LIE, DANGEROUS DOOR: Would answer ‘does this door lead to safety’ as ‘yes.’ Would their answer be no? Yes. So they’re gonna lie about it and say “no.”
TRUTH: They’ll tell you the truth, and then they’ll tell you the truth about that.

Basically, it doubles the liar’s lie, flipping it back to true.

Not quite. You get a lie, or the truth about the left door.

You have to ask the guard to state what the other guard would say, about a door.

Or are you saying that the lying guard would lie about lying too?

That’s generally what happens if you try to get random non-logicians in real life to roleplay the situation out. One or both of them almost inevitably does it wrong, making any logical questioning useless.

There is no other guard here, the other guy didn’t show up.

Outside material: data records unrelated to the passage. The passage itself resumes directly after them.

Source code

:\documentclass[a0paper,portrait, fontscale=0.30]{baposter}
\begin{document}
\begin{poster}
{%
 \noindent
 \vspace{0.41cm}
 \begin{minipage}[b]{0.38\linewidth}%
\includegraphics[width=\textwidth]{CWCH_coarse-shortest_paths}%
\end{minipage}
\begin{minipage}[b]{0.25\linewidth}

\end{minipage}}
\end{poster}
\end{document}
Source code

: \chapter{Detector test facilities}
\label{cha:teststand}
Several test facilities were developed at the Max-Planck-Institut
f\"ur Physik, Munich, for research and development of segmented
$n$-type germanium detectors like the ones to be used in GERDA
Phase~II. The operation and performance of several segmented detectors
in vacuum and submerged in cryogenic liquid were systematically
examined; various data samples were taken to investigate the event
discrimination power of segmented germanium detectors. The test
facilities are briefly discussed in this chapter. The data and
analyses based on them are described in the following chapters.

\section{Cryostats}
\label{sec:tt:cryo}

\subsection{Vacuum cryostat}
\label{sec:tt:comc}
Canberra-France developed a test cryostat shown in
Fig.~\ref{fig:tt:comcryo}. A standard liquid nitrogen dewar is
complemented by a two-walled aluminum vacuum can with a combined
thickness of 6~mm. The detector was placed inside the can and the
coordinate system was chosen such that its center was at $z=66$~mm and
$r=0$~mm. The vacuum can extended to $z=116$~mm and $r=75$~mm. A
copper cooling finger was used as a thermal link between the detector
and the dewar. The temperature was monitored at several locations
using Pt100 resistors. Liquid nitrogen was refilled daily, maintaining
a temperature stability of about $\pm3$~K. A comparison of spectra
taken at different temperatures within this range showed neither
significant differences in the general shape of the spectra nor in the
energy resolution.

If the guy who did show up is a truther he will tell the truth about what he would say, and will tell me if the left door is safe. If he is a liar he will lie about the fact that he would lie to me and tell me whether the left door is safe.

I enjoy the barbarian solution. Cut one guard’s head off and ask the other guard “is he dead?” Then turn to the wizard who’s plotzing behind you and tell him “This one lies. Ask your question.”

I like the Order of the Stick solution.

Psst, Post 9.

You are on an island where there are three types of inhabitants:

  • always tell truth
  • always tell lies
  • vary their answers randomly :fearful:

You meet one representative of each (but they all look alike) in front of three roads. Only one road leads to the village.
You have one question only :roll_eyes:

Did you know they are serving free beer in the village?! :wink:

These riddles always presume that the two guards know each other’s status. Is that stated in the rules? Imagine that two random guys who never saw each other pulled guard duty on the same day.

I guess you’d have to trust that they were perfectly logical and could correctly handle the double-layered question that doesn’t involve the other guy.

One assumes that each guard at least knows their own status.

Though that does raise the question of what a knave would do, when asked a question to which they don’t know the answer. A knight can truthfully answer “I don’t know”, but “I know” isn’t really an answer to a question.

Three logicians walk into a bar. The bartender asks them “Will you each have a beer?”. The first logician say “I don’t know”. The second logician says “I don’t know”. The third logician says “Yes”.